Greedy car dealers snatch paycheck protection funds from small businesses

Profiles in GREED:

Multi-billion $$ mega-dealers AutoNation, Penske, and Group One Grab

At least $144 million from Paycheck Protection Plan

Trump Administration Aided Giant Corporations in Exploiting Loophole

AutoNation, the nation’s largest retailer of new vehicles, boasts that it’s a “Fortune 500” company with 26,000 employees and stores in over 300 locations in 18 states. In 2019, AutoNation raked in over $21 billion in revenue.

The corporate behemoth is also publicly traded on Wall Street. According to Barrons, “Bill Gates remains AutoNation’s largest shareholder. Through shares held by the [Bill and Melinda Gates Foundation] trust and 18.4 million AutoNation shares that Cascade owns, the co-founder of Microsoft (MSFT) still has total ownership of 19.3 AutoNation shares, a 21.6% stake.”

Penske Automotive, another giant auto dealership chain publicly traded on Wall Street, hauled in over $22.8 billion last year.

Group One Auto’s annual revenue was $12 billion.

So how did AutoNation, Penske, and Group One grab at least $144 million from the U.S. Treasury’s Paycheck Protection Program (PPP), while struggling businesses like restaurants, beauty parlors, nail salons, print shops, booksellers, self-employed people, and other small businesses tried in vain to access relief that was supposedly going to help them keep the wolves from their doors?

The PPP was supposed to be limited to businesses with fewer than 500 employees. But AutoNation, Penske, and Group One exploited a loophole provided by the Trump Administration’s Small Business Administration for mega-businesses with franchises in multiple locations, allowing them to each file for relief separately, even when they are all owned by the same conglomerate.

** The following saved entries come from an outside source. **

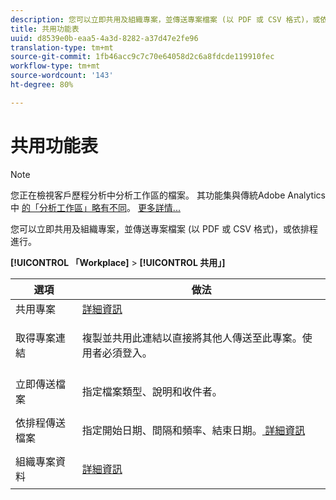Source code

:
 ```yaml
---
description: 您可以立即共用及組織專案，並傳送專案檔案 (以 PDF 或 CSV 格式)，或依排程進行。
title: 共用功能表
uuid: d8539e0b-eaa5-4a3d-8282-a37d47e2fe96
translation-type: tm+mt
source-git-commit: 1fb46acc9c7c70e64058d2c6a8fdcde119910fec
workflow-type: tm+mt
source-wordcount: '143'
ht-degree: 80%

---
```



# 共用功能表

>[!NOTE]
>
>您正在檢視客戶歷程分析中分析工作區的檔案。 其功能集與傳統Adobe Analytics中 [的「分析工作區」略有不同](https://docs.adobe.com/content/help/zh-Hant/analytics/analyze/analysis-workspace/home.html)。 [更多詳情...](/help/getting-started/cja-aa.md)

您可以立即共用及組織專案，並傳送專案檔案 (以 PDF 或 CSV 格式)，或依排程進行。

**[!UICONTROL 「Workplace]** > **[!UICONTROL 共用」]**

<table id="table_5104A6D817E94A268BBDD47C5C8BB26E"> 
 <thead> 
  <tr> 
   <th colname="col1" class="entry"> 選項 </th> 
   <th colname="col2" class="entry"> 做法 </th> 
  </tr>
 </thead>
 <tbody> 
  <tr> 
   <td colname="col1"> 共用專案 </td> 
   <td colname="col2"><a href="/help/analysis-workspace/curate-share/share-projects.md"  > 詳細資訊</a> </td> 
  </tr> 
  <tr> 
   <td colname="col1"> 取得專案連結 </td> 
   <td colname="col2"> <p>複製並共用此連結以直接將其他人傳送至此專案。使用者必須登入。 </p> </td> 
  </tr> 
  <tr> 
   <td colname="col1"> 立即傳送檔案 </td> 
   <td colname="col2"> <p>指定檔案類型、說明和收件者。 </p> </td> 
  </tr> 
  <tr> 
   <td colname="col1"> 依排程傳送檔案 </td> 
   <td colname="col2"> <p>指定開始日期、間隔和頻率、結束日期。<a href="/help/analysis-workspace/curate-share/schedule-projects.md"  > 詳細資訊</a> </p> </td> 
  </tr> 
  <tr> 
   <td colname="col1"> 組織專案資料 </td> 
   <td colname="col2"> <p><a href="/help/analysis-workspace/curate-share/curate.md"  > 詳細資訊</a> </p> </td> 
  </tr> 
 </tbody> 
</table>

The National Automobile Dealers Association (NADA) tutored its mega-dealer members on how to exploit the loophole, instructing them how to get around the 500-employee limit. The key to evading that limit was for the auto manufacturers to get a “franchise identifier code” from the Small Business Administration, so their dealerships could all masquerade as “small businesses” even when in reality they are enormous.

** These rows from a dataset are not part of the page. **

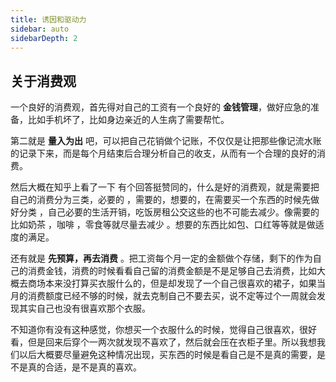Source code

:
 ```yaml
---
title: 诱因和驱动力
sidebar: auto
sidebarDepth: 2
---
```


## 关于消费观

一个良好的消费观，首先得对自己的工资有一个良好的 **金钱管理**，做好应急的准备，比如手机坏了，比如身边亲近的人生病了需要帮忙。

第二就是 **量入为出** 吧，可以把自己花销做个记账，不仅仅是让把那些像记流水账的记录下来，而是每个月结束后合理分析自己的收支，从而有一个合理的良好的消费。

然后大概在知乎上看了一下 有个回答挺赞同的，什么是好的消费观，就是需要把自己的消费分为三类，必要的 ，需要的，想要的，在需要买一个东西的时候先做好分类 ，自己必要的生活开销，吃饭房租公交这些的也不可能去减少。像需要的 比如奶茶 ，咖啡 ，零食等就尽量去减少 。想要的东西比如包、口红等等就是做适度的满足。

还有就是 **先预算，再去消费** 。把工资每个月一定的金额做个存储，剩下的作为自己的消费金钱，消费的时候看看自己留的消费金额是不是足够自己去消费，比如大概去商场本来没打算买衣服什么的，但是却发现了一个自己很喜欢的裙子，如果当月的消费额度已经不够的时候，就去克制自己不要去买，说不定等过个一周就会发现其实自己也没有很喜欢那个衣服。

不知道你有没有这种感觉，你想买一个衣服什么的时候，觉得自己很喜欢，很好看，但是回来后穿个一两次就发现不喜欢了，然后就会压在衣柜子里。所以我想我们以后大概要尽量避免这种情况出现，买东西的时候是看自己是不是真的需要，是不是真的合适，是不是真的喜欢。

The NADA also engaged in various machinations to make sure all their dealer members, regardless their size, could apply for the taxpayer funds. The NADA brags that when the CARS Act was first passed, only about 25% of the U.S. auto manufacturers had obtained the coveted codes from the Small Business Administration. However, “in response to strong urging from NADA, all [the auto manufacturers] without codes quickly applied for them. And again in response to NADA’s advocacy, the SBA has now granted all of those applications.”

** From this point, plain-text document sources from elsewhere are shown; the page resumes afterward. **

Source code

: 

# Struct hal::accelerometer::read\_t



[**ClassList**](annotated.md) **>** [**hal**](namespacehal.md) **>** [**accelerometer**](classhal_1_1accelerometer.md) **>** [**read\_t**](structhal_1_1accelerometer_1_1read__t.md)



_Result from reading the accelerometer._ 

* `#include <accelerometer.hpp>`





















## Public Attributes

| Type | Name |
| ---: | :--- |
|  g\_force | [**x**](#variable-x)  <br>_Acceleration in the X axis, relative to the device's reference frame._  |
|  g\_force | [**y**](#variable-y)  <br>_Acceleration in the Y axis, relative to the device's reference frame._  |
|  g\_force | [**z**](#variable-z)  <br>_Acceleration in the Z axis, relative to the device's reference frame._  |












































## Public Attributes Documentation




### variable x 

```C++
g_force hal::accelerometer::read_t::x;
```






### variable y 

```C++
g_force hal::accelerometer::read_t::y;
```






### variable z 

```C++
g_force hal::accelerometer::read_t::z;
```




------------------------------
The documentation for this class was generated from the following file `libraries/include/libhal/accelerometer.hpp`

Basically, the NADA is trumpeting the fact that huge auto dealership chains exerted their influence with the Trump Administration, to get the SBA to expedite providing those handy “franchise identifier codes” in time to scarf up at least $144 million of taxpayer dollars before day care centers, ice cream parlors, pet sitting services, bakeries, or other mom and pop stores desperate for cash even had a chance.

The NADA’s tips are posted on their website, showing dealers how to game the system.

In fact, AutoNation may have snatched even more. According to the Washington Post, “Documents show the company may have received even more money, a total of $95 million, spread across dozens of locations, an amount that would be more than triple the amount any company is known to have received through the fund.” The article notes that “AutoNation disputes the $95 million figure.”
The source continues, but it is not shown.